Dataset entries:
::::::::::
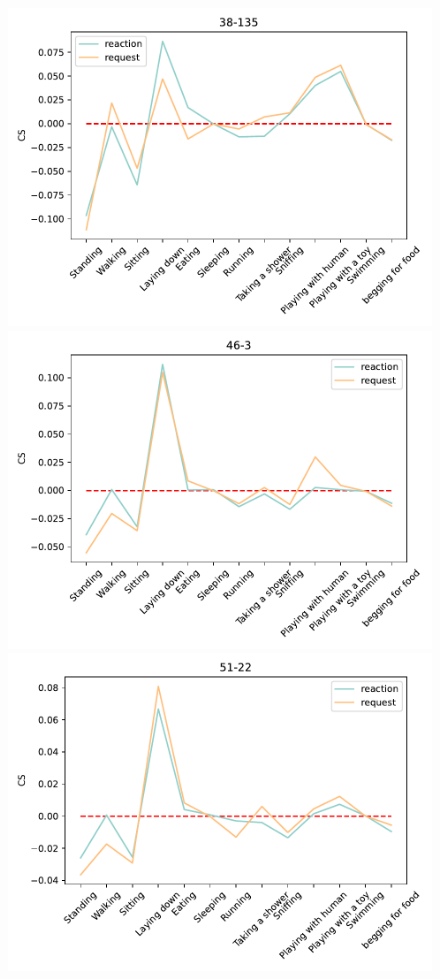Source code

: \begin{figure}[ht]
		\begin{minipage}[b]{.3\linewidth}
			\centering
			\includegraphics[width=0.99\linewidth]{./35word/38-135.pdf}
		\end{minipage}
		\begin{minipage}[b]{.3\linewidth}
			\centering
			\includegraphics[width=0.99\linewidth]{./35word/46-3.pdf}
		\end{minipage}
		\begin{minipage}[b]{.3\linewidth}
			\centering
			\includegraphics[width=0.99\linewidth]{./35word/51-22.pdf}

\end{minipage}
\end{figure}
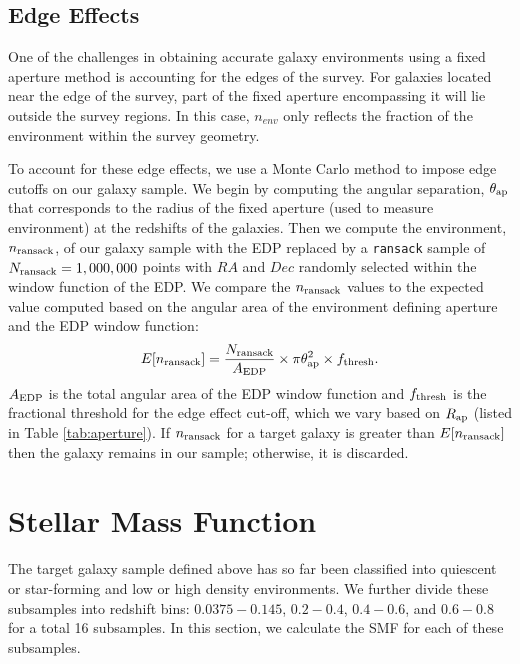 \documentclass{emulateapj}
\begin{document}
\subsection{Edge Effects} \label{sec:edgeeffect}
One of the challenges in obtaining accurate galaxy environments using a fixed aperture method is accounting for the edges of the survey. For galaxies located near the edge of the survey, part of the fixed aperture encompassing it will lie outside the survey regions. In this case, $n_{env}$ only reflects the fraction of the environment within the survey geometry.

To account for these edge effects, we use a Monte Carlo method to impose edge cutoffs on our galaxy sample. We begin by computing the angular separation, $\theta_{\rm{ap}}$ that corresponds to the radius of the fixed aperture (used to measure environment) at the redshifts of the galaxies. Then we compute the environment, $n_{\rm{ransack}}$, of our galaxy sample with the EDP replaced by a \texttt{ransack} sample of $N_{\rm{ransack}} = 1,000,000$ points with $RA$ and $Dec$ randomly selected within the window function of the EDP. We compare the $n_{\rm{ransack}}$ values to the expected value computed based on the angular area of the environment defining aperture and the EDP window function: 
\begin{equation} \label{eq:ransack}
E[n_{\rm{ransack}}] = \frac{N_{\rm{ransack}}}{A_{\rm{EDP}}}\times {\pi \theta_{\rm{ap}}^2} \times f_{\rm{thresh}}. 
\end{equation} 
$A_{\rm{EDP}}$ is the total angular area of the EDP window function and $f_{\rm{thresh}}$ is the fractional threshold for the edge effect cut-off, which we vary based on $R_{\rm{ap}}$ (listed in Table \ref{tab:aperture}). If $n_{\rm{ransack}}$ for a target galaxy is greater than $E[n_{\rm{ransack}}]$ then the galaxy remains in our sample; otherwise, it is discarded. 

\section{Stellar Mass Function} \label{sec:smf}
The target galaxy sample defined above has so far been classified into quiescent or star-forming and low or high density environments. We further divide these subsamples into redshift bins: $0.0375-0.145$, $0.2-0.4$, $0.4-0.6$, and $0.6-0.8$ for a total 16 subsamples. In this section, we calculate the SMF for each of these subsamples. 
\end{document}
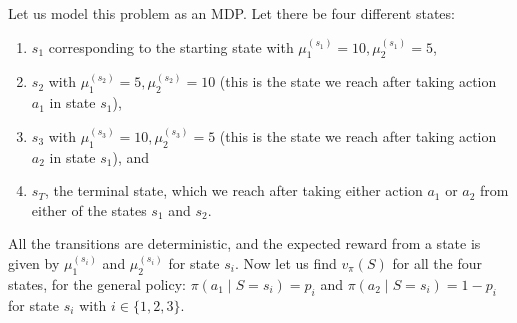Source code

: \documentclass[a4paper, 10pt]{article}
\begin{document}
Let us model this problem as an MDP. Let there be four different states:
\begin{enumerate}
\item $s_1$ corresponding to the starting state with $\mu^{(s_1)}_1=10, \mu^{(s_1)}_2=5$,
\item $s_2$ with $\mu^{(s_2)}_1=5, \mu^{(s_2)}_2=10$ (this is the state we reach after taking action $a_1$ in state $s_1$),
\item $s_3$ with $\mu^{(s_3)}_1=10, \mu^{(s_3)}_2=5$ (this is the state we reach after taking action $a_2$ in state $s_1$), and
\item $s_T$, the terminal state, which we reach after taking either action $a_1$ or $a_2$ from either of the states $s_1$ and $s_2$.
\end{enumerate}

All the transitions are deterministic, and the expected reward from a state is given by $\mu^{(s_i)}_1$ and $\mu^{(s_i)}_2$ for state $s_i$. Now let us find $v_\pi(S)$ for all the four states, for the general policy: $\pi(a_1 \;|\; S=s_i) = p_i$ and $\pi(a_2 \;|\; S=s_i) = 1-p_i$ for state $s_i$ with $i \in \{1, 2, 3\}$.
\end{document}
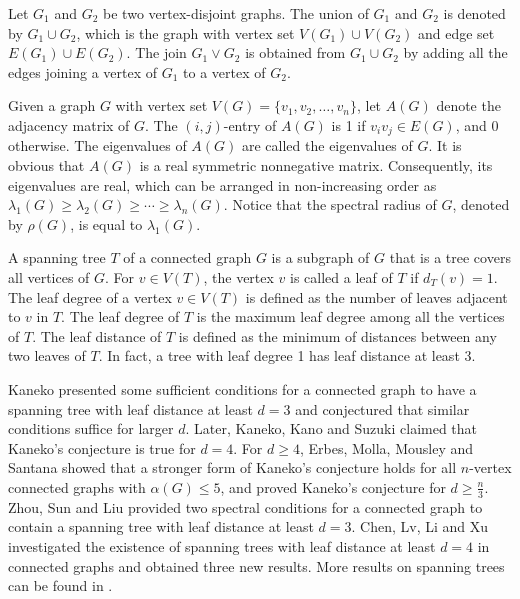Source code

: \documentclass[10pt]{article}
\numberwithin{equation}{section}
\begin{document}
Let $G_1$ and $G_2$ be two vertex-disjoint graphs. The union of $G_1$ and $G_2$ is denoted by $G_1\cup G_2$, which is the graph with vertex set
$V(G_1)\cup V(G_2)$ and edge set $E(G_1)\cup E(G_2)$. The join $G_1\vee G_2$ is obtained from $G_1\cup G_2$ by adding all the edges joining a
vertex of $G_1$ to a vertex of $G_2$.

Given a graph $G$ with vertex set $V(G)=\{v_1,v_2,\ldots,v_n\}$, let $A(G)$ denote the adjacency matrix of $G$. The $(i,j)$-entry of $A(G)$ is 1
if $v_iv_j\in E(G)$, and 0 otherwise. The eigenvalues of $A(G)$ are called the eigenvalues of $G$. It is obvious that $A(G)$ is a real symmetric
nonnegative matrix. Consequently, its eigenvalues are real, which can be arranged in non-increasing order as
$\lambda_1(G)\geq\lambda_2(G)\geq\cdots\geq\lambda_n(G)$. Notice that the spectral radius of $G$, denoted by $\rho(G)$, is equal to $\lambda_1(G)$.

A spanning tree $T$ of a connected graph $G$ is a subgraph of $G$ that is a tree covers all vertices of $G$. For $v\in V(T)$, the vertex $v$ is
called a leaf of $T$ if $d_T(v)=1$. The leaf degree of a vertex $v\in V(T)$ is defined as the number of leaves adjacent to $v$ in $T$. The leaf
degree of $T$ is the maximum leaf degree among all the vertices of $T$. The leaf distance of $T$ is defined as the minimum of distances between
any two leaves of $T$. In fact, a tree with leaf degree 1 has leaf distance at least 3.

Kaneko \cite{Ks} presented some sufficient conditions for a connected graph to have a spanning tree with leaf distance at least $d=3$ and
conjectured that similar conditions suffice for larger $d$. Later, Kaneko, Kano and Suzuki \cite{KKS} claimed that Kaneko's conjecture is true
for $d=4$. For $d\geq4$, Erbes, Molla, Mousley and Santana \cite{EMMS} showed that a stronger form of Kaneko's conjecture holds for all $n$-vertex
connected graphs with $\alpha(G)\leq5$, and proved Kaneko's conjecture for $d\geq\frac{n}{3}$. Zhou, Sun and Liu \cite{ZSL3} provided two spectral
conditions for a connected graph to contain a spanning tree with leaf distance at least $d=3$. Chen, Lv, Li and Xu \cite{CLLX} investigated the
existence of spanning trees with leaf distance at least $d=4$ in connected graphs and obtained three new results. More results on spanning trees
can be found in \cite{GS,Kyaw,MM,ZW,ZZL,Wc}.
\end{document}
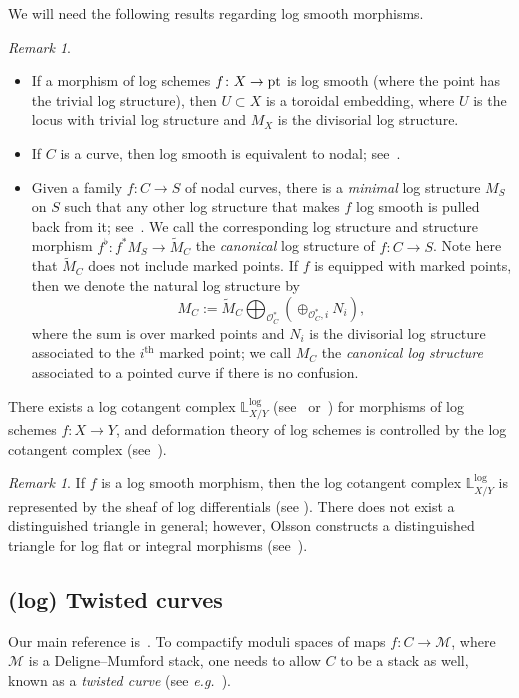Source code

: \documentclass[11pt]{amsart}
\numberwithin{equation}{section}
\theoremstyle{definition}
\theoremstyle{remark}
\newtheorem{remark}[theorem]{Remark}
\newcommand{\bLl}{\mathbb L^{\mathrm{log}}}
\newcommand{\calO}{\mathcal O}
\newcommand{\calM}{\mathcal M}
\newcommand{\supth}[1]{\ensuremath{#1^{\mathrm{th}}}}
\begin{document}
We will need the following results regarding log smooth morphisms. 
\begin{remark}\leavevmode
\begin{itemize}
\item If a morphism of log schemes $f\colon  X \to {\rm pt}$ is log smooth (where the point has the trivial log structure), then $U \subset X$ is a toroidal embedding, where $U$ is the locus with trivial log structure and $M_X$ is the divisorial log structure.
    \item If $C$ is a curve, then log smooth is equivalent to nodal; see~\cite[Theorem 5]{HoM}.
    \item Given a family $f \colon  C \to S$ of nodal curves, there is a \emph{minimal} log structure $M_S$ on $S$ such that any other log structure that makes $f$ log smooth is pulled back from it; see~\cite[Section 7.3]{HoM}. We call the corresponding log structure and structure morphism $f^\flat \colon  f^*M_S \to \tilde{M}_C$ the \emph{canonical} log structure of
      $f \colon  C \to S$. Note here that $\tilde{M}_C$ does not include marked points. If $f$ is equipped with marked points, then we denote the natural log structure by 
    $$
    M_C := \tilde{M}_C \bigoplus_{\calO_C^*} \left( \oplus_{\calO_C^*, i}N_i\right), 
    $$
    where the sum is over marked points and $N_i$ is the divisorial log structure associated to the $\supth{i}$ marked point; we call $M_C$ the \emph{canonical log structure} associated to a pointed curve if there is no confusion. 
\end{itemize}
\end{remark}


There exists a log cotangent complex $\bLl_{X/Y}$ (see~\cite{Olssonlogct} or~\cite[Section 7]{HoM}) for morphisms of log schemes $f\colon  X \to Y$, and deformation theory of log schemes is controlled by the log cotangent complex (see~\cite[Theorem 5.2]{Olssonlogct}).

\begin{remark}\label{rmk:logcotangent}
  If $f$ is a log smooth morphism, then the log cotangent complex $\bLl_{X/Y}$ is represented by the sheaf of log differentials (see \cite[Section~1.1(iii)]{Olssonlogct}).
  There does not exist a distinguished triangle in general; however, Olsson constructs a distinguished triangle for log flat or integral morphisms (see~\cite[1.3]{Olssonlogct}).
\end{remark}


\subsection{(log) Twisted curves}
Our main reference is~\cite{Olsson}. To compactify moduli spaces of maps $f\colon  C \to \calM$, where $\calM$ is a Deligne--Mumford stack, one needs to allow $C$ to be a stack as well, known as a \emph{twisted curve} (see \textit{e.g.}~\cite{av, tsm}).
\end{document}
::::::::::
In the data above, find the line that contains "Let $G_1$ and" and the line that contains "connected graphs with". Repeat exactly those lines and every line between them, and only those.

Problem solution:
Let $G_1$ and $G_2$ be two vertex-disjoint graphs. The union of $G_1$ and $G_2$ is denoted by $G_1\cup G_2$, which is the graph with vertex set
$V(G_1)\cup V(G_2)$ and edge set $E(G_1)\cup E(G_2)$. The join $G_1\vee G_2$ is obtained from $G_1\cup G_2$ by adding all the edges joining a
vertex of $G_1$ to a vertex of $G_2$.

Given a graph $G$ with vertex set $V(G)=\{v_1,v_2,\ldots,v_n\}$, let $A(G)$ denote the adjacency matrix of $G$. The $(i,j)$-entry of $A(G)$ is 1
if $v_iv_j\in E(G)$, and 0 otherwise. The eigenvalues of $A(G)$ are called the eigenvalues of $G$. It is obvious that $A(G)$ is a real symmetric
nonnegative matrix. Consequently, its eigenvalues are real, which can be arranged in non-increasing order as
$\lambda_1(G)\geq\lambda_2(G)\geq\cdots\geq\lambda_n(G)$. Notice that the spectral radius of $G$, denoted by $\rho(G)$, is equal to $\lambda_1(G)$.

A spanning tree $T$ of a connected graph $G$ is a subgraph of $G$ that is a tree covers all vertices of $G$. For $v\in V(T)$, the vertex $v$ is
called a leaf of $T$ if $d_T(v)=1$. The leaf degree of a vertex $v\in V(T)$ is defined as the number of leaves adjacent to $v$ in $T$. The leaf
degree of $T$ is the maximum leaf degree among all the vertices of $T$. The leaf distance of $T$ is defined as the minimum of distances between
any two leaves of $T$. In fact, a tree with leaf degree 1 has leaf distance at least 3.

Kaneko \cite{Ks} presented some sufficient conditions for a connected graph to have a spanning tree with leaf distance at least $d=3$ and
conjectured that similar conditions suffice for larger $d$. Later, Kaneko, Kano and Suzuki \cite{KKS} claimed that Kaneko's conjecture is true
for $d=4$. For $d\geq4$, Erbes, Molla, Mousley and Santana \cite{EMMS} showed that a stronger form of Kaneko's conjecture holds for all $n$-vertex
connected graphs with $\alpha(G)\leq5$, and proved Kaneko's conjecture for $d\geq\frac{n}{3}$. Zhou, Sun and Liu \cite{ZSL3} provided two spectral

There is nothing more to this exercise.